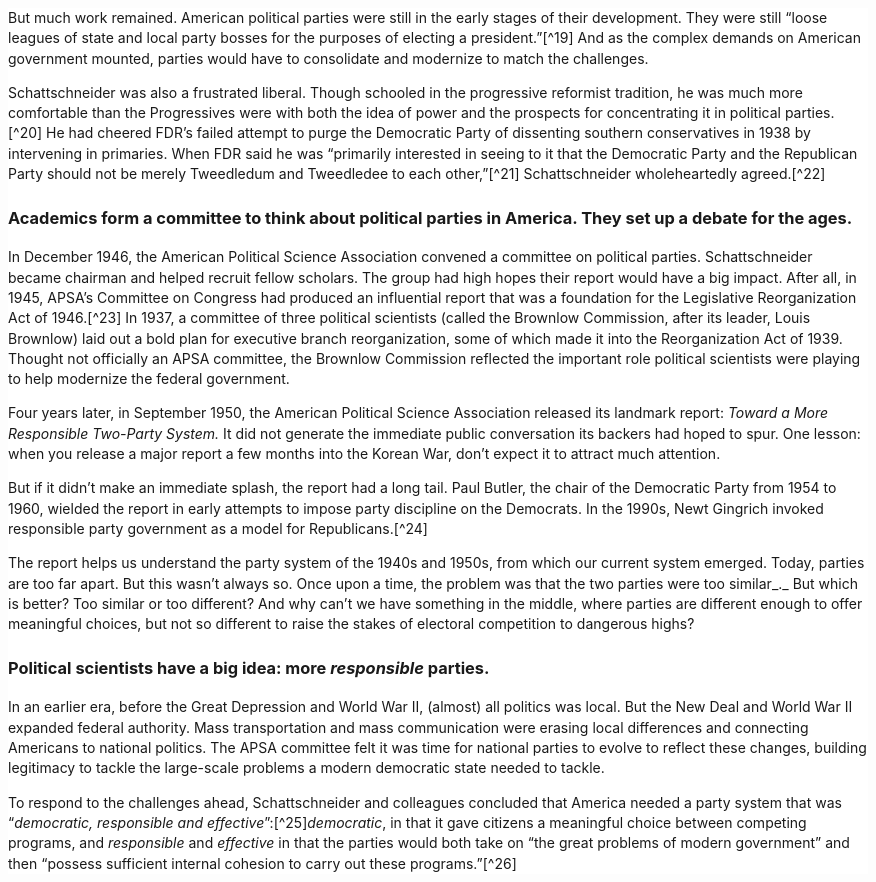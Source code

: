 But much work remained. American political parties were still in the early stages of their development. They were still “loose leagues of state and local party bosses for the purposes of electing a president.”[^19] And as the complex demands on American government mounted, parties would have to consolidate and modernize to match the challenges.

Schattschneider was also a frustrated liberal. Though schooled in the progressive reformist tradition, he was much more comfortable than the Progressives were with both the idea of power and the prospects for concentrating it in political parties.[^20] He had cheered FDR’s failed attempt to purge the Democratic Party of dissenting southern conservatives in 1938 by intervening in primaries. When FDR said he was “primarily interested in seeing to it that the Democratic Party and the Republican Party should not be merely Tweedledum and Tweedledee to each other,”[^21] Schattschneider wholeheartedly agreed.[^22]

### Academics form a committee to think about political parties in America. They set up a debate for the ages.

In December 1946, the American Political Science Association convened a committee on political parties. Schattschneider became chairman and helped recruit fellow scholars. The group had high hopes their report would have a big impact. After all, in 1945, APSA’s Committee on Congress had produced an influential report that was a foundation for the Legislative Reorganization Act of 1946.[^23] In 1937, a committee of three political scientists (called the Brownlow Commission, after its leader, Louis Brownlow) laid out a bold plan for executive branch reorganization, some of which made it into the Reorganization Act of 1939. Thought not officially an APSA committee, the Brownlow Commission reflected the important role political scientists were playing to help modernize the federal government.

Four years later, in September 1950, the American Political Science Association released its landmark report: _Toward a More Responsible Two-Party System._ It did not generate the immediate public conversation its backers had hoped to spur. One lesson: when you release a major report a few months into the Korean War, don’t expect it to attract much attention.

But if it didn’t make an immediate splash, the report had a long tail. Paul Butler, the chair of the Democratic Party from 1954 to 1960, wielded the report in early attempts to impose party discipline on the Democrats. In the 1990s, Newt Gingrich invoked responsible party government as a model for Republicans.[^24]

The report helps us understand the party system of the 1940s and 1950s, from which our current system emerged. Today, parties are too far apart. But this wasn’t always so. Once upon a time, the problem was that the two parties were too similar_._ But which is better? Too similar or too different? And why can’t we have something in the middle, where parties are different enough to offer meaningful choices, but not so different to raise the stakes of electoral competition to dangerous highs?

### Political scientists have a big idea: more _responsible_ parties.

In an earlier era, before the Great Depression and World War II, (almost) all politics was local. But the New Deal and World War II expanded federal authority. Mass transportation and mass communication were erasing local differences and connecting Americans to national politics. The APSA committee felt it was time for national parties to evolve to reflect these changes, building legitimacy to tackle the large-scale problems a modern democratic state needed to tackle.

To respond to the challenges ahead, Schattschneider and colleagues concluded that America needed a party system that was “_democratic, responsible and effective_”:[^25]_democratic_, in that it gave citizens a meaningful choice between competing programs, and _responsible_ and _effective_ in that the parties would both take on “the great problems of modern government” and then “possess sufficient internal cohesion to carry out these programs.”[^26]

(Directions):
Retype exactly the lines above, from the one with "The report helps" through the one with "### Political scientists", inclusive.

(Result):
The report helps us understand the party system of the 1940s and 1950s, from which our current system emerged. Today, parties are too far apart. But this wasn’t always so. Once upon a time, the problem was that the two parties were too similar_._ But which is better? Too similar or too different? And why can’t we have something in the middle, where parties are different enough to offer meaningful choices, but not so different to raise the stakes of electoral competition to dangerous highs?

### Political scientists have a big idea: more _responsible_ parties.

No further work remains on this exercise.